Hartford bishop Peter Rosazza, who initially proposed the pastoral on the economy, has “no idea” how much the United States spends on defense. But “it’s astronomical,” he says. “It seems clear we’re going for superiority.” He con­demns the MX missile and the B-1 bomber but is especially vehement about strategic defense. “To me, there’s no ques­tion. It’s a quantum leap to the arms race.” Asked how pover­ty increased in the United States even while the amount spent to eliminate it by the federal government multiplied several times, Bishop Rosazza said, “Wow, that’s a tough one.”

One bishop who freely admits his lack of knowledge is Nevin Hayes of Chicago, “I’m not that well informed,” he says. “Just how many nuclear and conventional weapons we have, I’m not sure.” How can the United States deter a Soviet invasion of Europe without the threat to use nuclear weapons? “I don’t know.” Bishop Hayes condemns the “big monsters” for “putting the mom and pop stores out of business” in this country. He is flabbergasted when asked about marginal tax rates. “Marginal what? This is where I’m way over my head.” At this point, it is probably hopeless to ask him whether he knew anything about the principle behind supply- side economics, Say’s Law. “How do you spell that?” Bishop Hayes wanted to know. “Is it like Murphy’s Law?”

The problem the bishops get into when they leave their ecclesiastical domain and try to be professionals on other matters is hardly new; in 1976 when the bishops passed a resolu­tion calling on the Carter Administration to negotiate a new treaty with Panama, Cardinal John Carberry of St. Louis, told the New York Times he knew “nothing at all” about Panama and felt foolish casting an uninformed vote on such an impor­tant foreign policy issue.

The reason the bishops boldly press ahead in their political activism is their abiding trust in the people who write their pastorals — the policy staff of the United States Catholic Conference (U.S.C.C.). Although most have no formal train­ing as defense strategists or economists, the U.S.C.C. staffers greatly enjoy tackling public policy matters and submitting lengthy analyses that the bishops assume are correct applica­tions of Catholic principles.

The U.S.C.C. is a civil corporation, based in Washington, D.C., whose members are the U.S. Catholic bishops. It was founded in 1966, in the wake of Vatican II, along with the National Conference of Catholic Bishops (N.C.C.B.), a canonical body. Previously the bishops issued their joint statements through the National Catholic Welfare Conference (N.C.W.C.), which rarely ventured into politics. The N.C.W.C. focused on improving the institutions of the family, the school, and the church as vehicles for transmitting moral habits. Its pastorals tried to teach people to become bet­ter husbands, wives, parents, and citizens. The assumption was that transforming the individual heart was the best way to transform society — that sin is located not in bureaucracy, but in human beings. Today’s U.S.C.C., however is dominated by men with a political agenda and intensity that is not shared either by the bishops or by the vast majority of American Catholics. Pro­fessor Brian Benestad, author of The Pursuit of a Just Social Order, an authoritative study of U.S.C.C. statements, main­tains that there is “no political diversity” on the staff, and that the U.S.C.C. “thinks it is more important to issue partisan policy statements than to communicate the principles of Catholic social doctrine.” Russell Shaw, secretary for public affairs at the U.S.C.C., says that his colleagues are “probably more liberal” than the bishops, and “unrepresentative of the Catholic population.”

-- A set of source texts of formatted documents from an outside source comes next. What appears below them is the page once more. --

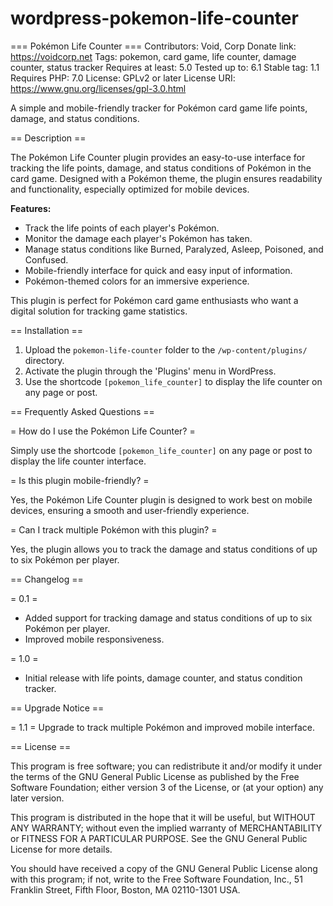 # wordpress-pokemon-life-counter

=== Pokémon Life Counter ===
Contributors: Void, Corp
Donate link: https://voidcorp.net
Tags: pokemon, card game, life counter, damage counter, status tracker
Requires at least: 5.0
Tested up to: 6.1
Stable tag: 1.1
Requires PHP: 7.0
License: GPLv2 or later
License URI: https://www.gnu.org/licenses/gpl-3.0.html

A simple and mobile-friendly tracker for Pokémon card game life points, damage, and status conditions.

== Description ==

The Pokémon Life Counter plugin provides an easy-to-use interface for tracking the life points, damage, and status conditions of Pokémon in the card game. Designed with a Pokémon theme, the plugin ensures readability and functionality, especially optimized for mobile devices.

**Features:**

- Track the life points of each player's Pokémon.
- Monitor the damage each player's Pokémon has taken.
- Manage status conditions like Burned, Paralyzed, Asleep, Poisoned, and Confused.
- Mobile-friendly interface for quick and easy input of information.
- Pokémon-themed colors for an immersive experience.

This plugin is perfect for Pokémon card game enthusiasts who want a digital solution for tracking game statistics.

== Installation ==

1. Upload the `pokemon-life-counter` folder to the `/wp-content/plugins/` directory.
2. Activate the plugin through the 'Plugins' menu in WordPress.
3. Use the shortcode `[pokemon_life_counter]` to display the life counter on any page or post.

== Frequently Asked Questions ==

= How do I use the Pokémon Life Counter? =

Simply use the shortcode `[pokemon_life_counter]` on any page or post to display the life counter interface.

= Is this plugin mobile-friendly? =

Yes, the Pokémon Life Counter plugin is designed to work best on mobile devices, ensuring a smooth and user-friendly experience.

= Can I track multiple Pokémon with this plugin? =

Yes, the plugin allows you to track the damage and status conditions of up to six Pokémon per player.


== Changelog ==

= 0.1 =
* Added support for tracking damage and status conditions of up to six Pokémon per player.
* Improved mobile responsiveness.

= 1.0 =
* Initial release with life points, damage counter, and status condition tracker.

== Upgrade Notice ==

= 1.1 =
Upgrade to track multiple Pokémon and improved mobile interface.

== License ==

This program is free software; you can redistribute it and/or modify it under the terms of the GNU General Public License as published by the Free Software Foundation; either version 3 of the License, or (at your option) any later version.

This program is distributed in the hope that it will be useful, but WITHOUT ANY WARRANTY; without even the implied warranty of MERCHANTABILITY or FITNESS FOR A PARTICULAR PURPOSE. See the GNU General Public License for more details.

You should have received a copy of the GNU General Public License along with this program; if not, write to the Free Software Foundation, Inc., 51 Franklin Street, Fifth Floor, Boston, MA 02110-1301 USA.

These views are confirmed by conversations with the three senior U.S.C.C. officials who, by common agreement and their own admission, had the greatest influence on the two pastoral letters signed by the hierarchy — Edward Doherty, Fr. Bryan Hehir, and Ronald Krietemeyer.

Doherty, a lumbering bespectacled man, is a former Foreign Service diplomat who now serves as full-time advisor to the Office of International Justice and Peace at the U.S.C.C. He worked on the pastoral letter on war and peace. Yet Doherty’s views did not always prevail: he finds the final document altogether too hawkish, because it permits the United States to retain its nuclear deterrent temporarily. Doherty wants the bishops to advocate immediate unilateral nuclear disarmament by the United States in favor of a conventional weapons deterrent. He does not think this will be exploited by the Soviet Union. “Look at China. Why don’t the Soviets use their enormous nuclear superiority to impose their will on China?” Also, “The Soviets have so much trouble in Eastern Europe. They are having their own Vietnam in Afghanistan.”

Even if the Soviets do take advantage, Doherty asked, what was so bad about America being in a situation like that of Poland — subject to Soviet domination, but free in the heart? “The American tradition of dislike for foreigners would lead to great resistance,” Doherty predicts. Perhaps this vision “seems quixotic and naive,” Doherty says, “but only to peo­ple who would prefer to be dead than red.”

Doherty would prefer to be red than immoral. It’s “preferable” for America to be in the position of a conquered Afghanistan than for it to retain its current nuclear capacity, Doherty says, because “Ethics means living with moral obligations.” Doherty regal* any use of nuclear weapons as immoral, and since “it’s wrong to threaten to do something immoral,” even possession of such weapons is evil and “can­not be justified in terms of the evils of Communism.”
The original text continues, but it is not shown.